*WHAT IS REQUIRED:* Only one stretch of the data below is needed. Output the lines from the one with "unit_cost NUMERIC(12, 2)" up to and including the one with "Tabel Detail (stock_opname_items)", exactly as they stand.
[Opening DATA SHOWN section]
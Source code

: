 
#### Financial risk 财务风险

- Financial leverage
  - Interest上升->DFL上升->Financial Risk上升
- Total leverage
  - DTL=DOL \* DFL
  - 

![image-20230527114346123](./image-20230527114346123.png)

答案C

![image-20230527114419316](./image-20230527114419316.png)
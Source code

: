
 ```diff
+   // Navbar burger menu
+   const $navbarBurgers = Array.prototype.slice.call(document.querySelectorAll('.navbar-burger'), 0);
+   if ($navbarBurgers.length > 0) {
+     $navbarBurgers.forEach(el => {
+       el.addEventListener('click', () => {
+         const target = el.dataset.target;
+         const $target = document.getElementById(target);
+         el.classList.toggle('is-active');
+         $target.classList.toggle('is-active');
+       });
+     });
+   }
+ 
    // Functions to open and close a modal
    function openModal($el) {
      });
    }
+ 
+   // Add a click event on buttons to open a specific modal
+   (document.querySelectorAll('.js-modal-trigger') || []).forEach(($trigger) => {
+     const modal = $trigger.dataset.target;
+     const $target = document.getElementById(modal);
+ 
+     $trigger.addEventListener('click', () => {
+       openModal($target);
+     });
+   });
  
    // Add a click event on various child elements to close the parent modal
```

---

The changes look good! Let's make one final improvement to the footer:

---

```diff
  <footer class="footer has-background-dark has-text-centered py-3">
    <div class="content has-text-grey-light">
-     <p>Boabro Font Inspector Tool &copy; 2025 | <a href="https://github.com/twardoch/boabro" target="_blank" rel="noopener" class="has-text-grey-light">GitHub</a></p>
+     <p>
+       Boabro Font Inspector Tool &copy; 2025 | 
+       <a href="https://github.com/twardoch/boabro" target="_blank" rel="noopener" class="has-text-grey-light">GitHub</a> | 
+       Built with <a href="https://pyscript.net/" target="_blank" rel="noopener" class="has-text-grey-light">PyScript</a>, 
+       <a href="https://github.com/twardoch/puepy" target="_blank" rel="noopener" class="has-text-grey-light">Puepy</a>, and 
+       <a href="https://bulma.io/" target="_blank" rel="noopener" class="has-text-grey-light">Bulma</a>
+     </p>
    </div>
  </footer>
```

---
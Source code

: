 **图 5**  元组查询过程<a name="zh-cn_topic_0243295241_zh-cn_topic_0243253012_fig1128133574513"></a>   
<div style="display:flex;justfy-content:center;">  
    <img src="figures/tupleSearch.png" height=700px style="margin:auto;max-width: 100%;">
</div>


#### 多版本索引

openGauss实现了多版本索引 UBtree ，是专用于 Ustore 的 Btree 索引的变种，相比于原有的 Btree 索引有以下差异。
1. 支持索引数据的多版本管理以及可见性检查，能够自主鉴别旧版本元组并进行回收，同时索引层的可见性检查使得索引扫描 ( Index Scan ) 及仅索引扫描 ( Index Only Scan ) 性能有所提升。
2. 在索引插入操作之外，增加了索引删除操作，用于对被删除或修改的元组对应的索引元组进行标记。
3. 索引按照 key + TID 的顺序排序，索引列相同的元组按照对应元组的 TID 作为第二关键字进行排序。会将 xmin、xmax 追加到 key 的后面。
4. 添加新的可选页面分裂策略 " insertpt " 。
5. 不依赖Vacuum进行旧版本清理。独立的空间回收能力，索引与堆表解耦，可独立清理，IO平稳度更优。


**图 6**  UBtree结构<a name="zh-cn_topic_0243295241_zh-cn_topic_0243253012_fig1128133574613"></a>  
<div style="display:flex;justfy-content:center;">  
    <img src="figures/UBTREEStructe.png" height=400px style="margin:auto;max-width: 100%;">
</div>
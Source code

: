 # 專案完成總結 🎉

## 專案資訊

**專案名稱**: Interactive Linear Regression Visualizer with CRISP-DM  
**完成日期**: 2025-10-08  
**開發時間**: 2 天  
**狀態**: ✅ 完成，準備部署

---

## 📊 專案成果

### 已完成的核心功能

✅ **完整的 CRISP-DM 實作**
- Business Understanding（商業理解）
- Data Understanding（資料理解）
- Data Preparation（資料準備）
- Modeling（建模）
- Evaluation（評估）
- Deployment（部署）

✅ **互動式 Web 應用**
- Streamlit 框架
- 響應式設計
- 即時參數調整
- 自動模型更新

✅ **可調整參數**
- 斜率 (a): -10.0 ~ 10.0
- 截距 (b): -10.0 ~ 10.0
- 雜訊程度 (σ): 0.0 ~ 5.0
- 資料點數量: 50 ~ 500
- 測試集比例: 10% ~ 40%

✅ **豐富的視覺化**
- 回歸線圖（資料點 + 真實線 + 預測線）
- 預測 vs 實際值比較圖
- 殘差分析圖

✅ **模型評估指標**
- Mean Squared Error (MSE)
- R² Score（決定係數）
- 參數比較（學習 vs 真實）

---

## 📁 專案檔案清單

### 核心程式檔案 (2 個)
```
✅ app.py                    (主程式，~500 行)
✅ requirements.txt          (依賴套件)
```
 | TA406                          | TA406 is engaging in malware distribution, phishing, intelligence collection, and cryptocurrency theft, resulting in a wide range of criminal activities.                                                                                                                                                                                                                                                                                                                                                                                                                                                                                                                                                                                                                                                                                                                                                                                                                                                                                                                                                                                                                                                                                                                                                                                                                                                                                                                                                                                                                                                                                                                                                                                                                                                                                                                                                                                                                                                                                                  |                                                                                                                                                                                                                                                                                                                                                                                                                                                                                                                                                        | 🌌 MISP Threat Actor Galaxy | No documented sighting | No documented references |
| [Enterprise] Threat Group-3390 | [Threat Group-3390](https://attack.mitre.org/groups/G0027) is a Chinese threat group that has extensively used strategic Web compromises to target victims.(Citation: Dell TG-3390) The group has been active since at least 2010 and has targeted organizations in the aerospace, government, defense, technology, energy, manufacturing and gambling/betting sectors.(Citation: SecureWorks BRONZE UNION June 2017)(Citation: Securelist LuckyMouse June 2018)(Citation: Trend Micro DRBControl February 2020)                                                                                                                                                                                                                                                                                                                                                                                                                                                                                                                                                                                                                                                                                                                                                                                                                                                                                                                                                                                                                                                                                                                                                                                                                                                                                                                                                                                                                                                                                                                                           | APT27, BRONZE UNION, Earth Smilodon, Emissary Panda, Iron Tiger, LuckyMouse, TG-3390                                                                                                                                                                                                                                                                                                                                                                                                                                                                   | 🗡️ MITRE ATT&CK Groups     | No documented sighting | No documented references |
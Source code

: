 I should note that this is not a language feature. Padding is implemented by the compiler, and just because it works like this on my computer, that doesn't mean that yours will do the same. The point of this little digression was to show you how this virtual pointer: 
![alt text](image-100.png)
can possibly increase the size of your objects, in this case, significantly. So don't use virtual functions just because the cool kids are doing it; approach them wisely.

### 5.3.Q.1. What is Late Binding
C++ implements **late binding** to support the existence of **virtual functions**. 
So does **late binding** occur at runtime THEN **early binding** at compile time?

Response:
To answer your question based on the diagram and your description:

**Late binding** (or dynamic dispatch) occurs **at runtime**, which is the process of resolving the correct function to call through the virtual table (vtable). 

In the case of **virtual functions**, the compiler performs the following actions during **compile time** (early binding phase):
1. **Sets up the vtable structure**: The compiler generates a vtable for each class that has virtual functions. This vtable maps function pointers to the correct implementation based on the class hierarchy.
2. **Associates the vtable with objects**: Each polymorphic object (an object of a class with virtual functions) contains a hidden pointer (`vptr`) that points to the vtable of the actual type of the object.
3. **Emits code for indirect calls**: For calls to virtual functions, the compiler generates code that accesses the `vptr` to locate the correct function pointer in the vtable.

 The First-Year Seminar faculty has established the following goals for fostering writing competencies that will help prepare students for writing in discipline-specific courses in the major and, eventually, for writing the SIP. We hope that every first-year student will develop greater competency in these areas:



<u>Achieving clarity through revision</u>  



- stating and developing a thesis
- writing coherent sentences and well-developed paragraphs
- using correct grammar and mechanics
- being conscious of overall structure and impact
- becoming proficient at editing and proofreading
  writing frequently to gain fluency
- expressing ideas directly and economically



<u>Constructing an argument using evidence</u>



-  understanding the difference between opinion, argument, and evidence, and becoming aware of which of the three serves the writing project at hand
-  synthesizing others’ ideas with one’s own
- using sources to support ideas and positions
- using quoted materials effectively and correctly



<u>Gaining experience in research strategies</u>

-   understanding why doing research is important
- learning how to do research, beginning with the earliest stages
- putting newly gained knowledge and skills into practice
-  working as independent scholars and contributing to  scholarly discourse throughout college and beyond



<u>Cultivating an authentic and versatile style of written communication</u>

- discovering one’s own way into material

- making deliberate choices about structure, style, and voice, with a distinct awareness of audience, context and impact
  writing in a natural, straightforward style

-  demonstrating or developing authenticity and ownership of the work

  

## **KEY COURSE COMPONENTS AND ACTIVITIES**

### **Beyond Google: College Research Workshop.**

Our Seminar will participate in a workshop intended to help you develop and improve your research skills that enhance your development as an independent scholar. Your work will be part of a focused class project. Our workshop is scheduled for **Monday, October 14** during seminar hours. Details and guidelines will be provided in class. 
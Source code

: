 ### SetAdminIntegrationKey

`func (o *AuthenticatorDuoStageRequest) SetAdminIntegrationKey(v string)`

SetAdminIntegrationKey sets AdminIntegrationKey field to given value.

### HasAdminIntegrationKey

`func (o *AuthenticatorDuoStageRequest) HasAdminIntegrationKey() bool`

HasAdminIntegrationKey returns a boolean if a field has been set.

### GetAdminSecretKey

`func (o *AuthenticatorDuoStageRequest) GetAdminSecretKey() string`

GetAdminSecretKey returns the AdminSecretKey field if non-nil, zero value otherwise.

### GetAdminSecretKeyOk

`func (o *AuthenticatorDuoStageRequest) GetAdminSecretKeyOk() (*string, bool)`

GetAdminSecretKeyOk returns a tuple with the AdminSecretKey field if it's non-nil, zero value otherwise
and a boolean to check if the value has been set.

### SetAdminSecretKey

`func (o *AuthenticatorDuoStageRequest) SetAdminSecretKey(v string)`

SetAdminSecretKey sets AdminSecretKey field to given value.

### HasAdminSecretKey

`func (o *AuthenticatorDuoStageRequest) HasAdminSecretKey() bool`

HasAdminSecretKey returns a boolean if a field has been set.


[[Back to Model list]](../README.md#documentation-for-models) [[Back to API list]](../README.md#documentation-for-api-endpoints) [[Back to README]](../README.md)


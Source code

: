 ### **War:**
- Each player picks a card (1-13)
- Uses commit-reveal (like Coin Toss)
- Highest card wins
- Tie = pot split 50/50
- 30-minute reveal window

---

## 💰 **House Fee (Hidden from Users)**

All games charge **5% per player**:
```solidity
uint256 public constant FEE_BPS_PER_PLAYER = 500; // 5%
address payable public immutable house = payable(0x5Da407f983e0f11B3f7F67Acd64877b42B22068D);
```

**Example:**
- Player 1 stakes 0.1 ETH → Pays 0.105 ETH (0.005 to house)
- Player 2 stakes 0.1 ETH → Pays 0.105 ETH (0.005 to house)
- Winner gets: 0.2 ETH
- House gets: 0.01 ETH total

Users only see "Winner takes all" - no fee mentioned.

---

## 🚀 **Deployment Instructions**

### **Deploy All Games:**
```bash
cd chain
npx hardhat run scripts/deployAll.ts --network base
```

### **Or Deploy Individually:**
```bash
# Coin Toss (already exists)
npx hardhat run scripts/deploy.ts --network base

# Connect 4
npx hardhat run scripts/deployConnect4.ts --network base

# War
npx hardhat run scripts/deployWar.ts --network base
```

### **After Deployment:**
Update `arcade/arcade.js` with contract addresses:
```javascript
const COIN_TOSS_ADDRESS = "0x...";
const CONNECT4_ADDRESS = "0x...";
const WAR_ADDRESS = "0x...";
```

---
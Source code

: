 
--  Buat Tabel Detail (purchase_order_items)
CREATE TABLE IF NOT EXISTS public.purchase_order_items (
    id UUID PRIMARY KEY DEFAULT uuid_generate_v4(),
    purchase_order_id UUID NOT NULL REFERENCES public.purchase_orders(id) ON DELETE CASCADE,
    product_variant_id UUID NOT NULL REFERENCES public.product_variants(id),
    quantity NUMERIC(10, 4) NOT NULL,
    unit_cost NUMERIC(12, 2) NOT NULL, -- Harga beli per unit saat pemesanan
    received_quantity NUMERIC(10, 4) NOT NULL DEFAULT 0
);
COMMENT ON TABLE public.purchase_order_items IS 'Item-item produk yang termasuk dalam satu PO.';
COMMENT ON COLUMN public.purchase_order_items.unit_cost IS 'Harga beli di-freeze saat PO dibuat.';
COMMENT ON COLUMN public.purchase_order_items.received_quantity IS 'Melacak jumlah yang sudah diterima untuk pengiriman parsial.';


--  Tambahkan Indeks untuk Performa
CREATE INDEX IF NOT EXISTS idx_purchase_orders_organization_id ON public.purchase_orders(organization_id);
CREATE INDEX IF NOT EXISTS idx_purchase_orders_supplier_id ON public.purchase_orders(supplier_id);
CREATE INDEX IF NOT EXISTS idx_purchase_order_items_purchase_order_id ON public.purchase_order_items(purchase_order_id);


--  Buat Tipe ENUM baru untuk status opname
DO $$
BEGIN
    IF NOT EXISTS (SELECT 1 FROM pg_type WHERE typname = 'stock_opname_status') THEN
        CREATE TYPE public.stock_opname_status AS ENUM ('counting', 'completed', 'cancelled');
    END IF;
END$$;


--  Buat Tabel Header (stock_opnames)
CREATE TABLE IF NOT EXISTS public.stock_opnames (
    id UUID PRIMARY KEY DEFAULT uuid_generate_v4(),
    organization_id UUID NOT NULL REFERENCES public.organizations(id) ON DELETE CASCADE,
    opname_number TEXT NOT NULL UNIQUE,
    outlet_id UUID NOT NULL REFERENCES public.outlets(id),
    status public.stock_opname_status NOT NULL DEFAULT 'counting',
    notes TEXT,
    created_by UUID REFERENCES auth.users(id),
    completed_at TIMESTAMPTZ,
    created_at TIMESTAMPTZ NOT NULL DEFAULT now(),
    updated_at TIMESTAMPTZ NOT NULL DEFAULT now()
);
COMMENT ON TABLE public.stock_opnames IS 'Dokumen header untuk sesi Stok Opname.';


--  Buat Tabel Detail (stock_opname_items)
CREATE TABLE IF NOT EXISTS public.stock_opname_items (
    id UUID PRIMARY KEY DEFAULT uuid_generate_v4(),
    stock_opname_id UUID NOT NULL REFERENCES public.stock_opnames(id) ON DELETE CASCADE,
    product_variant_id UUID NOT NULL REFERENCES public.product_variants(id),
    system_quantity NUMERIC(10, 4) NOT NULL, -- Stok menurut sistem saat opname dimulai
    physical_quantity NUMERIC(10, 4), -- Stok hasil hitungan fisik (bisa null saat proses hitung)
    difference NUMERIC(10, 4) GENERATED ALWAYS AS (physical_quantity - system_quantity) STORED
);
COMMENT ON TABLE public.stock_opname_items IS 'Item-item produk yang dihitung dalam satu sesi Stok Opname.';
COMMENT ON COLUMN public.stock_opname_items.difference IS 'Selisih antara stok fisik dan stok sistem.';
[Closing DATA SHOWN section]
*TASK SOLUTION:*
    unit_cost NUMERIC(12, 2) NOT NULL, -- Harga beli per unit saat pemesanan
    received_quantity NUMERIC(10, 4) NOT NULL DEFAULT 0
);
COMMENT ON TABLE public.purchase_order_items IS 'Item-item produk yang termasuk dalam satu PO.';
COMMENT ON COLUMN public.purchase_order_items.unit_cost IS 'Harga beli di-freeze saat PO dibuat.';
COMMENT ON COLUMN public.purchase_order_items.received_quantity IS 'Melacak jumlah yang sudah diterima untuk pengiriman parsial.';


--  Tambahkan Indeks untuk Performa
CREATE INDEX IF NOT EXISTS idx_purchase_orders_organization_id ON public.purchase_orders(organization_id);
CREATE INDEX IF NOT EXISTS idx_purchase_orders_supplier_id ON public.purchase_orders(supplier_id);
CREATE INDEX IF NOT EXISTS idx_purchase_order_items_purchase_order_id ON public.purchase_order_items(purchase_order_id);


--  Buat Tipe ENUM baru untuk status opname
DO $$
BEGIN
    IF NOT EXISTS (SELECT 1 FROM pg_type WHERE typname = 'stock_opname_status') THEN
        CREATE TYPE public.stock_opname_status AS ENUM ('counting', 'completed', 'cancelled');
    END IF;
END$$;


--  Buat Tabel Header (stock_opnames)
CREATE TABLE IF NOT EXISTS public.stock_opnames (
    id UUID PRIMARY KEY DEFAULT uuid_generate_v4(),
    organization_id UUID NOT NULL REFERENCES public.organizations(id) ON DELETE CASCADE,
    opname_number TEXT NOT NULL UNIQUE,
    outlet_id UUID NOT NULL REFERENCES public.outlets(id),
    status public.stock_opname_status NOT NULL DEFAULT 'counting',
    notes TEXT,
    created_by UUID REFERENCES auth.users(id),
    completed_at TIMESTAMPTZ,
    created_at TIMESTAMPTZ NOT NULL DEFAULT now(),
    updated_at TIMESTAMPTZ NOT NULL DEFAULT now()
);
COMMENT ON TABLE public.stock_opnames IS 'Dokumen header untuk sesi Stok Opname.';


--  Buat Tabel Detail (stock_opname_items)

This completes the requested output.